Platform-Agnostic Modular Architecture for Quantum Benchmarking
Neer Patel, Anish Giri, Hrushikesh Pramod Patil, Noah Siekierski, Avimita Chatterjee, Sonika Johri, Timothy Proctor, Thomas Lubinski, Siyuan Niu
TL;DR
This work presents a platform-agnostic modular architecture that decouples problem generation, circuit execution, and results analysis to unify quantum benchmarking across disparate frameworks. By integrating with pyGSTi for advanced circuit analysis and CUDA-Q for multi-GPU HPC simulation, the approach validates cross-framework interoperability while enabling dynamic circuit variants and a Quantum Reinforcement Learning benchmark. The kernel-based, runtime-loading design, along with a get_circuits capability, preserves optimization flexibility and simplifies expansion to new APIs. Overall, the architecture reduces ecosystem fragmentation and fosters a more cohesive ecosystem for evaluating quantum devices and software stacks with standardized interfaces and metrics.
Abstract
We present a platform-agnostic modular architecture that addresses the increasingly fragmented landscape of quantum computing benchmarking by decoupling problem generation, circuit execution, and results analysis into independent, interoperable components.
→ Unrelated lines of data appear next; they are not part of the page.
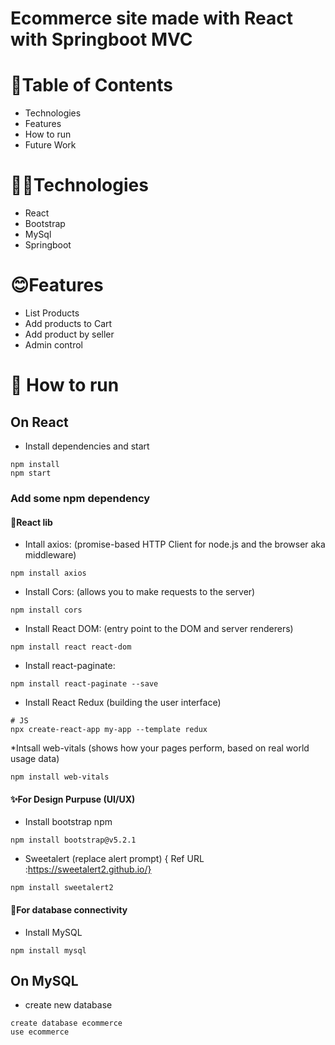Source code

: # Ecommerce site made with React with Springboot MVC 




# 📃Table of Contents
* Technologies
* Features
* How to run
* Future Work

# 👩‍💻Technologies
* React
* Bootstrap 
* MySql
* Springboot


# 😊Features
* List Products
* Add products to Cart
* Add product by seller
* Admin control

# 👷 How to run
## On React  

* Install dependencies and start
```
npm install
npm start
```
### Add some npm dependency

#### 🌟React lib
* Intall axios: (promise-based HTTP Client for node.js and the browser aka middleware) 
```
npm install axios
```
* Install Cors: (allows you to make requests to the server)
```
npm install cors
```
* Install React DOM: (entry point to the DOM and server renderers)
```
npm install react react-dom
```
* Install react-paginate:
```
npm install react-paginate --save
```
* Install React Redux (building the user interface)
```
# JS
npx create-react-app my-app --template redux
```

*Intsall web-vitals (shows how your pages perform, based on real world usage data)
```
npm install web-vitals
```
#### ✨For Design Purpuse (UI/UX)
* Install bootstrap npm 
```
npm install bootstrap@v5.2.1 
```
* Sweetalert (replace alert prompt) { Ref URL :https://sweetalert2.github.io/}
```
npm install sweetalert2
```
#### 🧾For database connectivity


* Install MySQL
```
npm install mysql
```
## On MySQL 
* create new database
```
create database ecommerce
use ecommerce
```
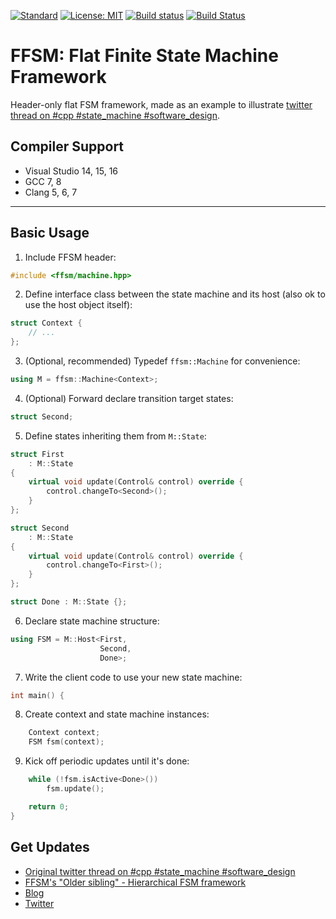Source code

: [![Standard](https://img.shields.io/badge/c%2B%2B-14/17/20-blue.svg)](https://en.wikipedia.org/wiki/C%2B%2B#Standardization)
[![License: MIT](https://img.shields.io/badge/License-MIT-blue.svg)](https://opensource.org/licenses/MIT)
[![Build status](https://ci.appveyor.com/api/projects/status/gy4gu98j2n3phtcx?svg=true)](https://ci.appveyor.com/project/andrew-gresyk/ffsm)
[![Build Status](https://travis-ci.org/andrew-gresyk/FFSM.svg?branch=master)](https://travis-ci.org/andrew-gresyk/FFSM)

# FFSM: Flat Finite State Machine Framework

Header-only flat FSM framework, made as an example to illustrate [twitter thread on #cpp #state_machine #software_design](https://threadreaderapp.com/thread/1108411688079015936.html).

## Compiler Support

- Visual Studio 14, 15, 16
- GCC 7, 8
- Clang 5, 6, 7

---

## Basic Usage

1. Include FFSM header:

```cpp
#include <ffsm/machine.hpp>
```

2. Define interface class between the state machine and its host
(also ok to use the host object itself):

```cpp
struct Context {
    // ...
};
```

3. (Optional, recommended) Typedef `ffsm::Machine` for convenience:

```cpp
using M = ffsm::Machine<Context>;
```

4. (Optional) Forward declare transition target states:

```cpp
struct Second;
```

5. Define states inheriting them from `M::State`:

```cpp
struct First
    : M::State
{
    virtual void update(Control& control) override {
        control.changeTo<Second>();
    }
};

struct Second
    : M::State
{
    virtual void update(Control& control) override {
        control.changeTo<First>();
    }
};

struct Done : M::State {};

```

6. Declare state machine structure:

```cpp
using FSM = M::Host<First,
                    Second,
                    Done>;
```

7. Write the client code to use your new state machine:

```cpp
int main() {
```

8. Create context and state machine instances:

```cpp
    Context context;
    FSM fsm(context);
```

9. Kick off periodic updates until it's done:

```cpp
    while (!fsm.isActive<Done>())
        fsm.update();

    return 0;
}
```

## Get Updates

- [Original twitter thread on #cpp #state_machine #software_design](https://threadreaderapp.com/thread/1108411688079015936.html)
- [FFSM's "Older sibling" - Hierarchical FSM framework](https://hfsm.dev)
- [Blog](https://gresyk.dev)
- [Twitter](https://www.twitter.com/andrew_gresyk)
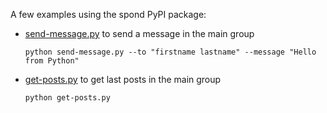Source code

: A few examples using the spond PyPI package:

- [send-message.py](./send-message.py) to send a message in the main group
  ```
  python send-message.py --to "firstname lastname" --message "Hello from Python"
  ```
- [get-posts.py](./get-posts.py) to get last posts in the main group
  ```
  python get-posts.py
  ```

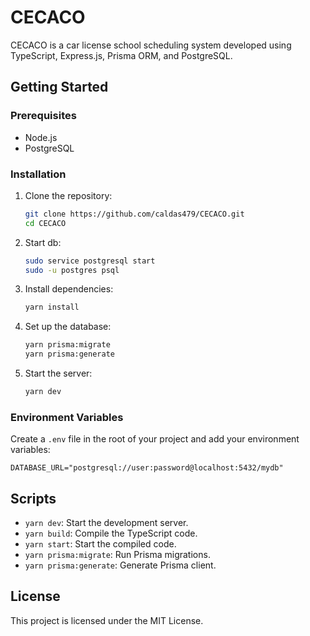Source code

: # CECACO

CECACO is a car license school scheduling system developed using TypeScript, Express.js, Prisma ORM, and PostgreSQL.

## Getting Started

### Prerequisites

- Node.js
- PostgreSQL

### Installation

1. Clone the repository:
   ```sh
   git clone https://github.com/caldas479/CECACO.git
   cd CECACO
   ```
2. Start db:
   ```sh
   sudo service postgresql start
   sudo -u postgres psql
   ```
3. Install dependencies:
   ```sh
   yarn install
   ```
4. Set up the database:
   ```sh
   yarn prisma:migrate
   yarn prisma:generate
   ```
5. Start the server:
   ```sh
   yarn dev
   ```

### Environment Variables

Create a `.env` file in the root of your project and add your environment variables:

```env
DATABASE_URL="postgresql://user:password@localhost:5432/mydb"
```

## Scripts

- `yarn dev`: Start the development server.
- `yarn build`: Compile the TypeScript code.
- `yarn start`: Start the compiled code.
- `yarn prisma:migrate`: Run Prisma migrations.
- `yarn prisma:generate`: Generate Prisma client.

## License

This project is licensed under the MIT License.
Supporting over 20 benchmark variants ranging from simple algorithmic tests like Bernstein-Vazirani to complex Hamiltonian simulation with observable calculations, the system integrates with multiple circuit generation APIs (Qiskit, CUDA-Q, Cirq) and enables diverse workflows. We validate the architecture through successful integration with Sandia's $\textit{pyGSTi}$ for advanced circuit analysis and CUDA-Q for multi-GPU HPC simulations. Extensibility of the system is demonstrated by implementing dynamic circuit variants of existing benchmarks and a new quantum reinforcement learning benchmark, which become readily available across multiple execution and analysis modes. Our primary contribution is identifying and formalizing modular interfaces that enable interoperability between incompatible benchmarking frameworks, demonstrating that standardized interfaces reduce ecosystem fragmentation while preserving optimization flexibility. This architecture has been developed as a key enhancement to the continually evolving QED-C Application-Oriented Performance Benchmarks for Quantum Computing suite.